- **WHAT TO WORK ON**
Copy all records verbatim, images excluded.

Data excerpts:
===============
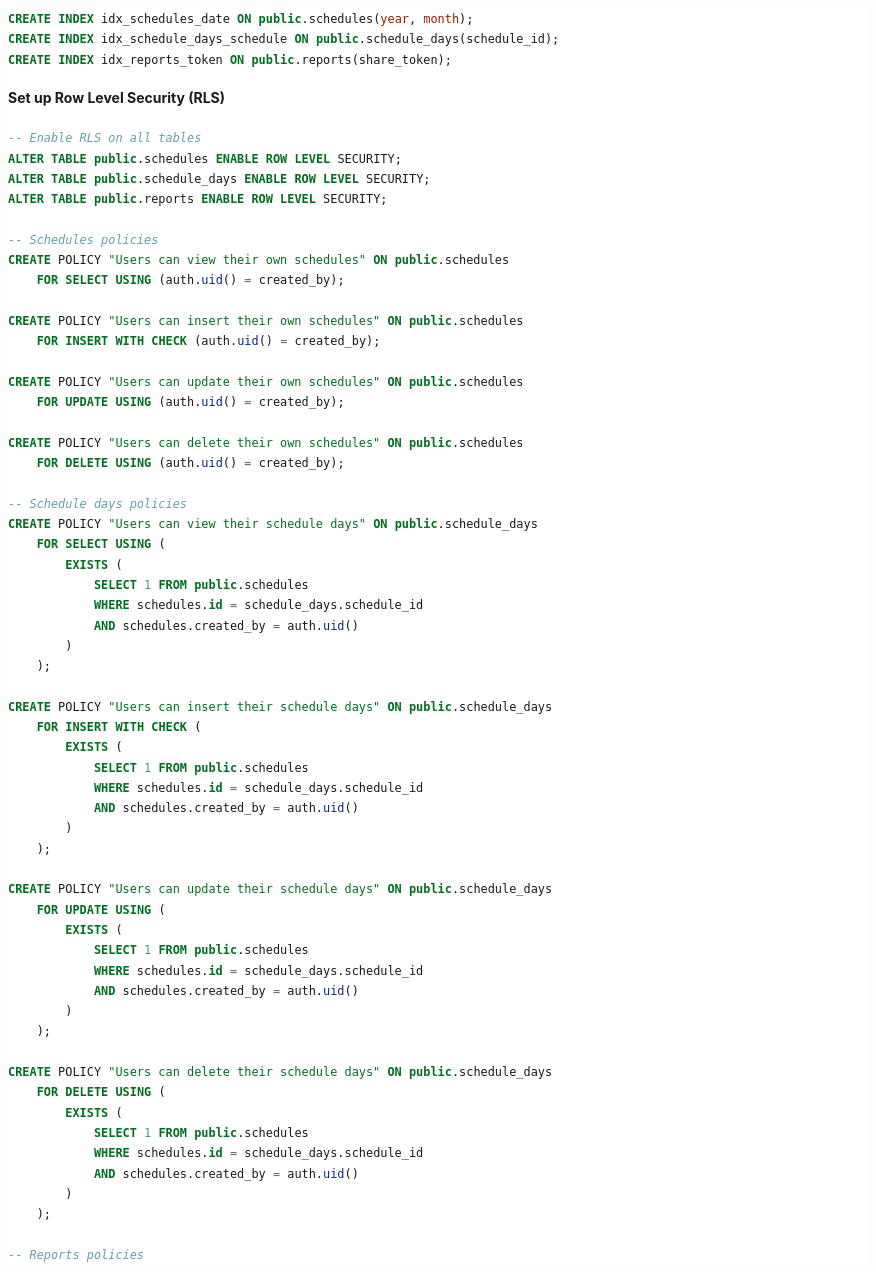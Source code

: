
 ```sql
CREATE INDEX idx_schedules_date ON public.schedules(year, month);
CREATE INDEX idx_schedule_days_schedule ON public.schedule_days(schedule_id);
CREATE INDEX idx_reports_token ON public.reports(share_token);
```

#### Set up Row Level Security (RLS)

```sql
-- Enable RLS on all tables
ALTER TABLE public.schedules ENABLE ROW LEVEL SECURITY;
ALTER TABLE public.schedule_days ENABLE ROW LEVEL SECURITY;
ALTER TABLE public.reports ENABLE ROW LEVEL SECURITY;

-- Schedules policies
CREATE POLICY "Users can view their own schedules" ON public.schedules
    FOR SELECT USING (auth.uid() = created_by);

CREATE POLICY "Users can insert their own schedules" ON public.schedules
    FOR INSERT WITH CHECK (auth.uid() = created_by);

CREATE POLICY "Users can update their own schedules" ON public.schedules
    FOR UPDATE USING (auth.uid() = created_by);

CREATE POLICY "Users can delete their own schedules" ON public.schedules
    FOR DELETE USING (auth.uid() = created_by);

-- Schedule days policies
CREATE POLICY "Users can view their schedule days" ON public.schedule_days
    FOR SELECT USING (
        EXISTS (
            SELECT 1 FROM public.schedules 
            WHERE schedules.id = schedule_days.schedule_id 
            AND schedules.created_by = auth.uid()
        )
    );

CREATE POLICY "Users can insert their schedule days" ON public.schedule_days
    FOR INSERT WITH CHECK (
        EXISTS (
            SELECT 1 FROM public.schedules 
            WHERE schedules.id = schedule_days.schedule_id 
            AND schedules.created_by = auth.uid()
        )
    );

CREATE POLICY "Users can update their schedule days" ON public.schedule_days
    FOR UPDATE USING (
        EXISTS (
            SELECT 1 FROM public.schedules 
            WHERE schedules.id = schedule_days.schedule_id 
            AND schedules.created_by = auth.uid()
        )
    );

CREATE POLICY "Users can delete their schedule days" ON public.schedule_days
    FOR DELETE USING (
        EXISTS (
            SELECT 1 FROM public.schedules 
            WHERE schedules.id = schedule_days.schedule_id 
            AND schedules.created_by = auth.uid()
        )
    );

-- Reports policies
```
===============
- **REPLY**
Source code

:
 ```sql
CREATE INDEX idx_schedules_date ON public.schedules(year, month);
CREATE INDEX idx_schedule_days_schedule ON public.schedule_days(schedule_id);
CREATE INDEX idx_reports_token ON public.reports(share_token);
```

#### Set up Row Level Security (RLS)

```sql
-- Enable RLS on all tables
ALTER TABLE public.schedules ENABLE ROW LEVEL SECURITY;
ALTER TABLE public.schedule_days ENABLE ROW LEVEL SECURITY;
ALTER TABLE public.reports ENABLE ROW LEVEL SECURITY;

-- Schedules policies
CREATE POLICY "Users can view their own schedules" ON public.schedules
    FOR SELECT USING (auth.uid() = created_by);

CREATE POLICY "Users can insert their own schedules" ON public.schedules
    FOR INSERT WITH CHECK (auth.uid() = created_by);

CREATE POLICY "Users can update their own schedules" ON public.schedules
    FOR UPDATE USING (auth.uid() = created_by);

CREATE POLICY "Users can delete their own schedules" ON public.schedules
    FOR DELETE USING (auth.uid() = created_by);

-- Schedule days policies
CREATE POLICY "Users can view their schedule days" ON public.schedule_days
    FOR SELECT USING (
        EXISTS (
            SELECT 1 FROM public.schedules 
            WHERE schedules.id = schedule_days.schedule_id 
            AND schedules.created_by = auth.uid()
        )
    );

CREATE POLICY "Users can insert their schedule days" ON public.schedule_days
    FOR INSERT WITH CHECK (
        EXISTS (
            SELECT 1 FROM public.schedules 
            WHERE schedules.id = schedule_days.schedule_id 
            AND schedules.created_by = auth.uid()
        )
    );

CREATE POLICY "Users can update their schedule days" ON public.schedule_days
    FOR UPDATE USING (
        EXISTS (
            SELECT 1 FROM public.schedules 
            WHERE schedules.id = schedule_days.schedule_id 
            AND schedules.created_by = auth.uid()
        )
    );

CREATE POLICY "Users can delete their schedule days" ON public.schedule_days
    FOR DELETE USING (
        EXISTS (
            SELECT 1 FROM public.schedules 
            WHERE schedules.id = schedule_days.schedule_id 
            AND schedules.created_by = auth.uid()
        )
    );

-- Reports policies
```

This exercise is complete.